ANI Photo | “Do you want normal or an even better Joe Root?”: McCullum defends star batter’s shot selection

Following England’s massive 434-run loss to India in the Rajkot, head coach Brendon McCullum backed under-scrutiny batter Joe Root and his reverse scoop shot, saying that the batter has been averaging high under the leadership of skipper Ben Stokes and the coach McCullum and his impact on the game is still very significant.
England succumbed to a massive 434-run loss to India in Rajkot and a key highlight of this was yet another disappointing performance by Root, who lost his wicket to poor shot selection, including the reverse scoop itself. While many experts and former cricketers have slammed Root’s Test shot selection, McCullum has come to Root’s defence, who has scored just 77 runs in six innings in the series so far at a poor average of just over 12 and best score of 29.
McCullum took aim at the critics who opine that England’s highly attacking, positive and result-oriented ‘Bazball’ approach does not suit Root. During the course of this series, Root’s career average has dropped below 50. Under Stokes-McCullum however, his average continues to be above 50 (50.12), significantly during his own tenure as captain, when he averaged 46.14.
“I think he has averaged about 50 with that shot (reverse scoop) [previously 60, now 30], plus what has happened after he has played that shot previously. He has got out twice doing it. You can get nicked off defending one or trying to drive one through the leg side. I do not know if it is as a high-risk shot in the modern game as what it appears in the previous game,” said McCullum as quoted by ESPNCricinfo.
“I would say that his statistics in the last 18 months or so, whilst people see a shot like that and they go ‘oh, Joe Root is struggling to deal with this new regime’ – but have a look at the numbers. He is averaging higher. He is striking at a higher rate. His impact on the game is still very, very significant,” he added.
McCullum questioned critics if they want a “normal Joe Root” or an “even better” version of the batter.
“Imagine if this becomes the norm for Joe as well (playing aggressively and averaging high), with the talent that he possesses and the history that he has got. And then what is the ceiling? So this is a point: do we want just a normal Joe Root, or do we want a Joe Root that is even better. How many games are we going to win if that happens?,” he said.
Two more wins would help England bounce back from a 2-1 trailing in the series. Previously, in the Ashes, England were down 2-0 before they fought back their way to a 2-2 draw, which very well could have been a series win if it was not for rain during the fourth Test.
McCullum is happy with England’s current method and argued that shifting focus to mistakes and what the Three Lions did last summer would be counterproductive. Rather, the team would double down during the must-win match at Ranchi. McCullum asserted that things could work out for England next time and the team’s focus is on positivity.

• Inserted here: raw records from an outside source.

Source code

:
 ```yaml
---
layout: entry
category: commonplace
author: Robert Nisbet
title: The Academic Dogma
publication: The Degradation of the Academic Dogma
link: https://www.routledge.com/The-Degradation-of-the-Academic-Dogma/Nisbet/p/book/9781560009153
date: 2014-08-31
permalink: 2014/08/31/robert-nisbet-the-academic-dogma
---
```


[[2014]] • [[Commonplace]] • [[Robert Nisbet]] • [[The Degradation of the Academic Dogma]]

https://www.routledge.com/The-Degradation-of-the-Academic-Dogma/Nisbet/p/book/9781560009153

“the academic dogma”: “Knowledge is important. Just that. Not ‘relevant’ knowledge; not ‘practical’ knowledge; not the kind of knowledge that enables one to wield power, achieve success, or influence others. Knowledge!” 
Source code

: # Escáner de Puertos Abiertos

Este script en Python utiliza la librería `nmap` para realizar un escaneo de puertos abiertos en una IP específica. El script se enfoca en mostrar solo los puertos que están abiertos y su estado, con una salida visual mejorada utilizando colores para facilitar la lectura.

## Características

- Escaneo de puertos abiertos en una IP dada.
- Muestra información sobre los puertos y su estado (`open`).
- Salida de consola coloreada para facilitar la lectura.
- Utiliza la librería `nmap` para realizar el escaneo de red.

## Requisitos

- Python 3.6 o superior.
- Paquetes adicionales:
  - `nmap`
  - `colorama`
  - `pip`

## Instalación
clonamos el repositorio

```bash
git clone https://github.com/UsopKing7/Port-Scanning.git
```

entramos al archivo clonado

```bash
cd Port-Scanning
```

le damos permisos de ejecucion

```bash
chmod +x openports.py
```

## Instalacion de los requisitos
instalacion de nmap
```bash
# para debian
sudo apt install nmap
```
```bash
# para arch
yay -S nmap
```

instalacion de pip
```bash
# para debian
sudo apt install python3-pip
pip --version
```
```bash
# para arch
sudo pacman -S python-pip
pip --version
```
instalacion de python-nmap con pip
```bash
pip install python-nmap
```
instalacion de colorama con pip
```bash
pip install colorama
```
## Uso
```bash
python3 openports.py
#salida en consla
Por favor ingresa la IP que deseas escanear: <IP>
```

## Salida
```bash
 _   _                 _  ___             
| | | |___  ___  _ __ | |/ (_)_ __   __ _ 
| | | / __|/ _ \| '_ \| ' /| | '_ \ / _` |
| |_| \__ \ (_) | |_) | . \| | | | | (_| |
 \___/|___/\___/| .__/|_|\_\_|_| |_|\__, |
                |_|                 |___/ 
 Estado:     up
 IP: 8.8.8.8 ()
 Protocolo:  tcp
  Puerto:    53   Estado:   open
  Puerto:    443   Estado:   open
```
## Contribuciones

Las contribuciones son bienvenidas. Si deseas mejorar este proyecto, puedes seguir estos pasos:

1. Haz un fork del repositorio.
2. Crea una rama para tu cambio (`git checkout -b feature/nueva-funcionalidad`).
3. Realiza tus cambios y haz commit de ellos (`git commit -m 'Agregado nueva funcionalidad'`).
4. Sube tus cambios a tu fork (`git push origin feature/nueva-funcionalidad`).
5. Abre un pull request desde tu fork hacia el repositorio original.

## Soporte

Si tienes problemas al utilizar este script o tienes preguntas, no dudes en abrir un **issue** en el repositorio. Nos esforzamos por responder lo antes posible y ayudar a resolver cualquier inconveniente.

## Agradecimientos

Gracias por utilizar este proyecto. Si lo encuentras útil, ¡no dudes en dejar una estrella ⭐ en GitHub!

“That is not a conversation we have ever had (about abandoning their current approach) because then you are starting to put peripheral thoughts into guys’ minds and the whole idea is to free them up to allow them to make good decisions in the moment, to be totally present, and to be able to then adjust their games to be able to do so. To me that almost puts a limitation on what you can achieve,” said McCullum.
“Ultimately, if you are going to beat India in India you have got to be able to be good enough against every single one of their bowlers regardless of if they are a man down or not. I was not against the method that they took, that we went out there with. It obviously did not work on this occasion and we’re going to cop that sweet, but it might work next time.”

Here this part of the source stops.